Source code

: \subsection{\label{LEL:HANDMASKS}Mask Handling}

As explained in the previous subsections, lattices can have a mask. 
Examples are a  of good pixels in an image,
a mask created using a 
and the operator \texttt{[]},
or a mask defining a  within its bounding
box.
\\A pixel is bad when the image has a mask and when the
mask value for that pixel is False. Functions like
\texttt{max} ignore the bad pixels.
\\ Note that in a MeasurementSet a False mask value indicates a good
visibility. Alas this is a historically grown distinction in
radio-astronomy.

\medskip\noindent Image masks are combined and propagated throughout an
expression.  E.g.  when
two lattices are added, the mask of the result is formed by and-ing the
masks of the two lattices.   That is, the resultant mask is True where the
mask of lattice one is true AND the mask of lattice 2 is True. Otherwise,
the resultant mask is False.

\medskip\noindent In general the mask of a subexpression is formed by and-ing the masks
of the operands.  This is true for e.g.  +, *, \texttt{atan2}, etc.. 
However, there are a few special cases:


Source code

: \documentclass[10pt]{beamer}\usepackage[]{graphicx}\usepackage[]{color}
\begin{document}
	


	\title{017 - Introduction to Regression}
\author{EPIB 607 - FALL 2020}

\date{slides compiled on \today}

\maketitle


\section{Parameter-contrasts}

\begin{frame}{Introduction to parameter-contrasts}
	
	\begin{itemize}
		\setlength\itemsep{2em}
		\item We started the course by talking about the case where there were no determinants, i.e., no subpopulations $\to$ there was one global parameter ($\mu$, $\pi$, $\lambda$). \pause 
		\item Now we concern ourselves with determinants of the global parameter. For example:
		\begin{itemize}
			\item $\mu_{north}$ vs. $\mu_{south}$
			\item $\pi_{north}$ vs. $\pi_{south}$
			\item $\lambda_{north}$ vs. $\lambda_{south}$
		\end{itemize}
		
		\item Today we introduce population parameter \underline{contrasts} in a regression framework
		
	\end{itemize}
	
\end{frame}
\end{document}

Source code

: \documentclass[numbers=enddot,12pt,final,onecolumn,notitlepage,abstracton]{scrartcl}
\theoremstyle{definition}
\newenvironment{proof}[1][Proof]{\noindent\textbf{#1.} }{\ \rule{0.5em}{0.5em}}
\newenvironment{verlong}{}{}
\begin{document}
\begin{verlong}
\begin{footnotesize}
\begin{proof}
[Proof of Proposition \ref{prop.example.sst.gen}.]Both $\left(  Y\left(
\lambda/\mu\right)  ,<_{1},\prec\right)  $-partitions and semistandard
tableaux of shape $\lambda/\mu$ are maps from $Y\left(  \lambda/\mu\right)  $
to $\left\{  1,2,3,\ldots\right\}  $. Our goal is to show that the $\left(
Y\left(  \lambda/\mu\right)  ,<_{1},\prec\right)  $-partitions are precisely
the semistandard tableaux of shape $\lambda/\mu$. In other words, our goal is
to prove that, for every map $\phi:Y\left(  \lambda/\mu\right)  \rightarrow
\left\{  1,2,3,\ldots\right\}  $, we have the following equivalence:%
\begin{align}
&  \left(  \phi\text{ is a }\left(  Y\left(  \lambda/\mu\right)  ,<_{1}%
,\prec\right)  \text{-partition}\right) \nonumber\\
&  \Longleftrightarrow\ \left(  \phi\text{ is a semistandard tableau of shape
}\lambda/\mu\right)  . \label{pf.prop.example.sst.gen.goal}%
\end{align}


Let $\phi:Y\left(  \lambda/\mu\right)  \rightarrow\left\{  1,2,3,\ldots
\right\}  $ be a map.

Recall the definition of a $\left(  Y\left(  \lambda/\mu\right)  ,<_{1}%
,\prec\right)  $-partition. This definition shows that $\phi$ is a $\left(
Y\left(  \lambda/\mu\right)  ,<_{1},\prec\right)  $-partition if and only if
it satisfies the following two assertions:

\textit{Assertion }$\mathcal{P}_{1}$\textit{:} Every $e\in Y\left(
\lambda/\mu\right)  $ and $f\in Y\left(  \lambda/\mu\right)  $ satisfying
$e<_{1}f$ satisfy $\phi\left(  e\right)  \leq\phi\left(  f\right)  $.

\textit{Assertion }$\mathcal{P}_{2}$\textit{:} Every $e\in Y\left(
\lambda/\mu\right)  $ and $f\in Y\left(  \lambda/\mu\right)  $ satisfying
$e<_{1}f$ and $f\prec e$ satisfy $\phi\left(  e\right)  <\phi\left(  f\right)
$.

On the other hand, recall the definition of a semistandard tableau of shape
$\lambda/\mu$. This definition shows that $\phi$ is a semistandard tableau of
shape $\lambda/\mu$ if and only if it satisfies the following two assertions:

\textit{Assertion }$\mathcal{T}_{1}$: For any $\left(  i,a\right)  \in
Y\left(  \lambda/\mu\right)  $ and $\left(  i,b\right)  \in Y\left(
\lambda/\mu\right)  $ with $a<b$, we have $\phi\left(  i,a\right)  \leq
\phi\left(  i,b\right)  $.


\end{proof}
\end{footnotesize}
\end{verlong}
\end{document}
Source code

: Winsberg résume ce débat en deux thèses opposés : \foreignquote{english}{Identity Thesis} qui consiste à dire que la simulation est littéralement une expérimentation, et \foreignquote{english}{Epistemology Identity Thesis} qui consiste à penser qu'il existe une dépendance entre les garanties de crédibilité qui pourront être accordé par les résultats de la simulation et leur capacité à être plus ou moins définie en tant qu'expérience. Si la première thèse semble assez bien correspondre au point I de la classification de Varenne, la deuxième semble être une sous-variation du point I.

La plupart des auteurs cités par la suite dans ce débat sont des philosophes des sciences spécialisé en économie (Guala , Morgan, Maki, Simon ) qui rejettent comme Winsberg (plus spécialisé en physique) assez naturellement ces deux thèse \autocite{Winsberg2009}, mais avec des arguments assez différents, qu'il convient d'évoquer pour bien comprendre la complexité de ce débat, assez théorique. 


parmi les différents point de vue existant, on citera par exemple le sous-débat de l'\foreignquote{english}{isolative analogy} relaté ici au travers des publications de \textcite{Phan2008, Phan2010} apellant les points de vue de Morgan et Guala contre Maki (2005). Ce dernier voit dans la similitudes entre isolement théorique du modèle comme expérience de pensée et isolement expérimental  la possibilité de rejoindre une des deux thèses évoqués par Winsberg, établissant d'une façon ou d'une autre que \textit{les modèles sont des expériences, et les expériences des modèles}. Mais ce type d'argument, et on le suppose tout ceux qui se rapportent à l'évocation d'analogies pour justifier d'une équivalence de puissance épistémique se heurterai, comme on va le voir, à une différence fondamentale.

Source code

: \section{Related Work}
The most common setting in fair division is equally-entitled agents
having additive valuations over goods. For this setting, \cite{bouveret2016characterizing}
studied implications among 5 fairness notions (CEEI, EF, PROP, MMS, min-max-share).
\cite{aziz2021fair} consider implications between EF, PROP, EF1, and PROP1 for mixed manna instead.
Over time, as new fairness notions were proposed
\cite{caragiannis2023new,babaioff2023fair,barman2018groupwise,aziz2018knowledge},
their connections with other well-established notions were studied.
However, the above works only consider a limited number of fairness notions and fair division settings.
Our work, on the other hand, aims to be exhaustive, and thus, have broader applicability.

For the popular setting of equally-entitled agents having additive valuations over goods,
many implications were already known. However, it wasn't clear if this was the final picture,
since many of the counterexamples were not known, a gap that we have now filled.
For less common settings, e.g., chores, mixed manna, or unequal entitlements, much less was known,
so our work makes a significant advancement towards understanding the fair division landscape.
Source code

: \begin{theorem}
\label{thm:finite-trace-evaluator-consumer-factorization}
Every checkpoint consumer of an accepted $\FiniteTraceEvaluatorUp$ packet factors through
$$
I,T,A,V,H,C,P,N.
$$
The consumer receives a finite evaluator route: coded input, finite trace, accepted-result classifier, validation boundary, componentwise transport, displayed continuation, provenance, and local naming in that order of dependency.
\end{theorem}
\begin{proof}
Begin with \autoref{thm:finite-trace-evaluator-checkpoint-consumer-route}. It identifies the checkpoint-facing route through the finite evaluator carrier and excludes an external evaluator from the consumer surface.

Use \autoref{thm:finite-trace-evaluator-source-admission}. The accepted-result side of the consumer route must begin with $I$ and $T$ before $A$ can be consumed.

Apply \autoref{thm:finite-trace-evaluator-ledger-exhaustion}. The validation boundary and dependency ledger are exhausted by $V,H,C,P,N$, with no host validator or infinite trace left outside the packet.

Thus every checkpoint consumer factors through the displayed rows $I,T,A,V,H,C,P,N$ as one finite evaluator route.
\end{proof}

· · · · ·

_ABOUT THIS TASK_:
All of the lines above that carry the string "factors" need to be found and copied.

_OUTPUT OF THE EXERCISE_:
Every checkpoint consumer of an accepted $\FiniteTraceEvaluatorUp$ packet factors through
Thus every checkpoint consumer factors through the displayed rows $I,T,A,V,H,C,P,N$ as one finite evaluator route.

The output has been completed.